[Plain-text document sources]
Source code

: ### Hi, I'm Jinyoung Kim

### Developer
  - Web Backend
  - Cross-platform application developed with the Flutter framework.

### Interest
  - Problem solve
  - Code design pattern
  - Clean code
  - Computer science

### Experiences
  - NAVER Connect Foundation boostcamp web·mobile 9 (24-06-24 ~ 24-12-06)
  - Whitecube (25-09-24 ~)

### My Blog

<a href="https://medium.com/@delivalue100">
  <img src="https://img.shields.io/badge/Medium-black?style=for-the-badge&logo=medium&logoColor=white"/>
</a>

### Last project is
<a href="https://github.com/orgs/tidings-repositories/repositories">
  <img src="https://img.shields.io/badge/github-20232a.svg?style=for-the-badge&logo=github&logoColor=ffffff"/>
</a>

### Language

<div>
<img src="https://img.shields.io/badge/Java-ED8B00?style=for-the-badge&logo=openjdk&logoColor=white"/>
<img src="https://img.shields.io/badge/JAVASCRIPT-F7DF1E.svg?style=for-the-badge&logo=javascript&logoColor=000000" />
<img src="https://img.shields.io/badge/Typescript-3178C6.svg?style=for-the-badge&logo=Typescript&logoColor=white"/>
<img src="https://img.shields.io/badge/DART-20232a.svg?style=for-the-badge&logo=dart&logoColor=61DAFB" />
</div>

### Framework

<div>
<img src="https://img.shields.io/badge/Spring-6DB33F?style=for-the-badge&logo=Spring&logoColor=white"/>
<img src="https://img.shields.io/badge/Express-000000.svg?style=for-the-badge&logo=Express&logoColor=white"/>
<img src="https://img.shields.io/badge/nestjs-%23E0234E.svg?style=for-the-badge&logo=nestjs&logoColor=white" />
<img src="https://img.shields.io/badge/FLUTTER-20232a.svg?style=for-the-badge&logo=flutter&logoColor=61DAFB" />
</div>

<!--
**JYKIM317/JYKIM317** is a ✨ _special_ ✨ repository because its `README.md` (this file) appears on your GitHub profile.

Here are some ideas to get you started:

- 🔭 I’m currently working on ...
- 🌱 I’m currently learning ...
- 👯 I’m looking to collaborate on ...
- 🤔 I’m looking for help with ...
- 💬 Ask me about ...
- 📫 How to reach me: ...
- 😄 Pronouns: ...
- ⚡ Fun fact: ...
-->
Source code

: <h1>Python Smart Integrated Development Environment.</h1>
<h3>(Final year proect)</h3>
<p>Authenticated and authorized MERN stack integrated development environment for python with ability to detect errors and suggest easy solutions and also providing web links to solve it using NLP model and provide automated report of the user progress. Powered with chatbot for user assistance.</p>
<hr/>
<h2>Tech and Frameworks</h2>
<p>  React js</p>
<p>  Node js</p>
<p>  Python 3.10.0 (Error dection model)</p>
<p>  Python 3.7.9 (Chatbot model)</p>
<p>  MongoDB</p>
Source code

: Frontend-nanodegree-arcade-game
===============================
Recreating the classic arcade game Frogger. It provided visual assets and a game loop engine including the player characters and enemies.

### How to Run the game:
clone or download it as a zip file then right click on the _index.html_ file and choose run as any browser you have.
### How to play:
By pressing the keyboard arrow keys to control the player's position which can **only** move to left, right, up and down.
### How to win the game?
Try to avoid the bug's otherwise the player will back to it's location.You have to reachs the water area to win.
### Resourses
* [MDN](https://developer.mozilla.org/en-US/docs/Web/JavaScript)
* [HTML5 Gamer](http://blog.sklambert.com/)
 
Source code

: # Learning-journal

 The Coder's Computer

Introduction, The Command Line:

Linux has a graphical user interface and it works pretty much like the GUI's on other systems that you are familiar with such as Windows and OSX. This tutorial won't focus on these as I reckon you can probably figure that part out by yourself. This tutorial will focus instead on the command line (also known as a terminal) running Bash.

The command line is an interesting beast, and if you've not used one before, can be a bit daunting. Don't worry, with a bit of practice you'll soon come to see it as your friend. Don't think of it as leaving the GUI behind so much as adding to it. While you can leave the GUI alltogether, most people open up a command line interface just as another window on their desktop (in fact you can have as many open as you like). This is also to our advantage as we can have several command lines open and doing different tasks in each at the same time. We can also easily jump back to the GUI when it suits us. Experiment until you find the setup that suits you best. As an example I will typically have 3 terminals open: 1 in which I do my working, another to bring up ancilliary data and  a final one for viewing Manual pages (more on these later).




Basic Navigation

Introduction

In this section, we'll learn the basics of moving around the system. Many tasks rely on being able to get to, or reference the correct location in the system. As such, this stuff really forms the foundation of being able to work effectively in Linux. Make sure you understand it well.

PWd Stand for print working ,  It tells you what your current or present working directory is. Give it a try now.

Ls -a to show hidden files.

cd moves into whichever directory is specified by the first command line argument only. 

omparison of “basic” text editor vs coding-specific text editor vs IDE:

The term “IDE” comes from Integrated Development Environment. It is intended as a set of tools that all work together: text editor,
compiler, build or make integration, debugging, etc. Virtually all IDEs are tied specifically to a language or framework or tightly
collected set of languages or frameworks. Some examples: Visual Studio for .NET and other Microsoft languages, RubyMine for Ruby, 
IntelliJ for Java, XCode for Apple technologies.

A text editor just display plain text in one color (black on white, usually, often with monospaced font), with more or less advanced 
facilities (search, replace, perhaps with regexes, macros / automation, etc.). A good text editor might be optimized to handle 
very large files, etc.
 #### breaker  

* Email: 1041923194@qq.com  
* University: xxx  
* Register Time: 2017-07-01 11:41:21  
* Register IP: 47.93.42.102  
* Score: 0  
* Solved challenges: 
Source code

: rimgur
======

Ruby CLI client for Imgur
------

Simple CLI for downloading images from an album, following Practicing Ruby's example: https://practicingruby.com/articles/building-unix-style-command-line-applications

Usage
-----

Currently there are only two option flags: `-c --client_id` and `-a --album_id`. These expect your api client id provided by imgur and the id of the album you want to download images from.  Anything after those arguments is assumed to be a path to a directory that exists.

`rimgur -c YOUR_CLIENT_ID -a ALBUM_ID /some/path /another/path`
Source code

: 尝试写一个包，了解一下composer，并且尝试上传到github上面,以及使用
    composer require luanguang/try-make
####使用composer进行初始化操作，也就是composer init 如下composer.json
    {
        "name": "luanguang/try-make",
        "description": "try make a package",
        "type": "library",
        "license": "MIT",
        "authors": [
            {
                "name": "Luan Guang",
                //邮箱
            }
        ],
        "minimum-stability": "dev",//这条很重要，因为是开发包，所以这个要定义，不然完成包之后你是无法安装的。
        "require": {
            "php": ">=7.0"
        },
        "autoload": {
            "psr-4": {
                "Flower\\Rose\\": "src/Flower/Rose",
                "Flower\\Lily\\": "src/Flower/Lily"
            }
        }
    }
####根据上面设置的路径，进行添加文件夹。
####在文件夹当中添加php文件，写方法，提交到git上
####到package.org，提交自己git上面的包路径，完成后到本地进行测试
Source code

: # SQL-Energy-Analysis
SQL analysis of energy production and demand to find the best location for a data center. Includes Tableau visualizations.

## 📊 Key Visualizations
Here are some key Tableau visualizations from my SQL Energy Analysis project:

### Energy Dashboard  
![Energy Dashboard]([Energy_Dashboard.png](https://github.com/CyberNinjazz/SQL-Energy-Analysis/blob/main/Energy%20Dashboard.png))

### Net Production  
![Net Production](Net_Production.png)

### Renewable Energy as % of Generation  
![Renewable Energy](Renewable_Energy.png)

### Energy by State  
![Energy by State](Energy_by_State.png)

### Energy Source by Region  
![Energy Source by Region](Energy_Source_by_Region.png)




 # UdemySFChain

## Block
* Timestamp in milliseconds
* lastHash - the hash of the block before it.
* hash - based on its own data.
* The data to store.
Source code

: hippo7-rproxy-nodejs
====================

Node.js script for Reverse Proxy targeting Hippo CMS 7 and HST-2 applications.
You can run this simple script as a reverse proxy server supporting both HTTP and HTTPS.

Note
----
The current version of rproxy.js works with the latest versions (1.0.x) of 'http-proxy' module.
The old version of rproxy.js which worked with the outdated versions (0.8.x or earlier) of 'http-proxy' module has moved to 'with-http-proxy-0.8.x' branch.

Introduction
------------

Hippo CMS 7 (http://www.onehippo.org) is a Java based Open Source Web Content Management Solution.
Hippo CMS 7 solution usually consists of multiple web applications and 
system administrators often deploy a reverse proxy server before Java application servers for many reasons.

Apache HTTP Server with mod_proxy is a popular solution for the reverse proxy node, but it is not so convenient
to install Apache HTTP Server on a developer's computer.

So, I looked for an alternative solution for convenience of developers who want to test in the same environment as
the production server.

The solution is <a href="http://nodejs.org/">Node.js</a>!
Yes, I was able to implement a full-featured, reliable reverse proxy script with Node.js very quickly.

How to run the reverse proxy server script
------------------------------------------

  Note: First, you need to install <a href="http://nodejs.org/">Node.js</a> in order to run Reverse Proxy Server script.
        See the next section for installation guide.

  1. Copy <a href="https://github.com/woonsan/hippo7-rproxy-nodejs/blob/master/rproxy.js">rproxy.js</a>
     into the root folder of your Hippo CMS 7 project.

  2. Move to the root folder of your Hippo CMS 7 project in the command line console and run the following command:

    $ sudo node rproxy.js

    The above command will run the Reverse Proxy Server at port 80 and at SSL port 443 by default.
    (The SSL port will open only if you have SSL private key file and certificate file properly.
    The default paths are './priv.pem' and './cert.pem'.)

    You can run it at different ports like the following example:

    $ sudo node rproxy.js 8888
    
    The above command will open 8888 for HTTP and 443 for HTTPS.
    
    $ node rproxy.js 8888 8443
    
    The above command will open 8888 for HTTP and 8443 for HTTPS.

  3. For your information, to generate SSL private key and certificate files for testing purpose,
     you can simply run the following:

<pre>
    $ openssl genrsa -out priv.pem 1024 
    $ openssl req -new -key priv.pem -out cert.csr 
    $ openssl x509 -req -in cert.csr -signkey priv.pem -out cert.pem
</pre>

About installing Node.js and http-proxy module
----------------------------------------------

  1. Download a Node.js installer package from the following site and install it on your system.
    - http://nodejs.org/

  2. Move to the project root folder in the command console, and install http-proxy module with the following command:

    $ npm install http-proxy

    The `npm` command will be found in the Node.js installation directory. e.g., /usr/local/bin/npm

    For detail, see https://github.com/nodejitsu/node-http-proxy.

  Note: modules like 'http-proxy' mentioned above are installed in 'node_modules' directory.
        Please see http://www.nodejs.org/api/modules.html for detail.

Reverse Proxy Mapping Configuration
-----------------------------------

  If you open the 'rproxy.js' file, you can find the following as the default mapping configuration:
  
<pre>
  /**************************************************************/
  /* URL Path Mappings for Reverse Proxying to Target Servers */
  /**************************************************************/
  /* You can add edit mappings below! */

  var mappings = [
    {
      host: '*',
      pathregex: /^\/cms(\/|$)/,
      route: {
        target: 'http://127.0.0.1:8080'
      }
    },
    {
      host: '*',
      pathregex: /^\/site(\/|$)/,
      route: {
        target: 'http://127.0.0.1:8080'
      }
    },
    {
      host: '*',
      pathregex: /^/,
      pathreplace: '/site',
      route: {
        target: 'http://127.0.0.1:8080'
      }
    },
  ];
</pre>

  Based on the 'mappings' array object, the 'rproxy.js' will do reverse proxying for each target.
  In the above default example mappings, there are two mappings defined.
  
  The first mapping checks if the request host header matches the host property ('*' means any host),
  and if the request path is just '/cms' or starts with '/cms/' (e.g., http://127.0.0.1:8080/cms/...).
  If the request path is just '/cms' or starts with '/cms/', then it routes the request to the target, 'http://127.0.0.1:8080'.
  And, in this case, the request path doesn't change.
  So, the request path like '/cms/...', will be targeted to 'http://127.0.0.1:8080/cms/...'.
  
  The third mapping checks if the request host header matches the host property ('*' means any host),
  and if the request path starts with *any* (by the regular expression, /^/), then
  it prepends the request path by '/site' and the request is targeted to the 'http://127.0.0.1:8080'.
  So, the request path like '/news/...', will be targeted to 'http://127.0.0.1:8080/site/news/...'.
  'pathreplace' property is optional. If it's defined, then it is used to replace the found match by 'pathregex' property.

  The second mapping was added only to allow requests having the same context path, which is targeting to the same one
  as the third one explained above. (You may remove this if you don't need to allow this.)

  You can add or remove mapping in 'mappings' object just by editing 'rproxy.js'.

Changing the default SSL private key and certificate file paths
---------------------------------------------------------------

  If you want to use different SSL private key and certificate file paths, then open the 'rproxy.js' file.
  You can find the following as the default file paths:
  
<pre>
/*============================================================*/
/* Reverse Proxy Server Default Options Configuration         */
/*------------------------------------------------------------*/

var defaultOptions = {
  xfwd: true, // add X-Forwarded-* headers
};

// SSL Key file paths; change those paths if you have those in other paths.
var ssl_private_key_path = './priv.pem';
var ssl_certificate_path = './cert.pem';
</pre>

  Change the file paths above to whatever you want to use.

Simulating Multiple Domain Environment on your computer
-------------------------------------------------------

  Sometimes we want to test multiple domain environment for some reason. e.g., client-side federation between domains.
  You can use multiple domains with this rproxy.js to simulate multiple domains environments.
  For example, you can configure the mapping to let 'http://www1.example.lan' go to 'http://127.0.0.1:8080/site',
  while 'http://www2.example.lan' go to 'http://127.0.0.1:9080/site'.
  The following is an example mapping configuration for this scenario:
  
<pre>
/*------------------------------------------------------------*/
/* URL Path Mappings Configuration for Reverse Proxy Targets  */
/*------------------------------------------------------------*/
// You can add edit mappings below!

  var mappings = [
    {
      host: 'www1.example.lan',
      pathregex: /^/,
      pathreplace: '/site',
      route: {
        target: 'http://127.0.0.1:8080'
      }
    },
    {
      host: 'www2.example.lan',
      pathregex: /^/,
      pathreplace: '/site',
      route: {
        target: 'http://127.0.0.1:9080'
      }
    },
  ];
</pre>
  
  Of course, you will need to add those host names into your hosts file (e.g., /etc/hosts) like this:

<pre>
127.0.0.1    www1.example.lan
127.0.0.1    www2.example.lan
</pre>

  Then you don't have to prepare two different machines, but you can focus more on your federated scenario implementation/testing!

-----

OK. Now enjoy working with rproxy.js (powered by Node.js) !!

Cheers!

_What is being asked_. All lines in the entries above that include "targeted" should be found and copied.

_Solution to this problem_.
  So, the request path like '/cms/...', will be targeted to 'http://127.0.0.1:8080/cms/...'.
  it prepends the request path by '/site' and the request is targeted to the 'http://127.0.0.1:8080'.
  So, the request path like '/news/...', will be targeted to 'http://127.0.0.1:8080/site/news/...'.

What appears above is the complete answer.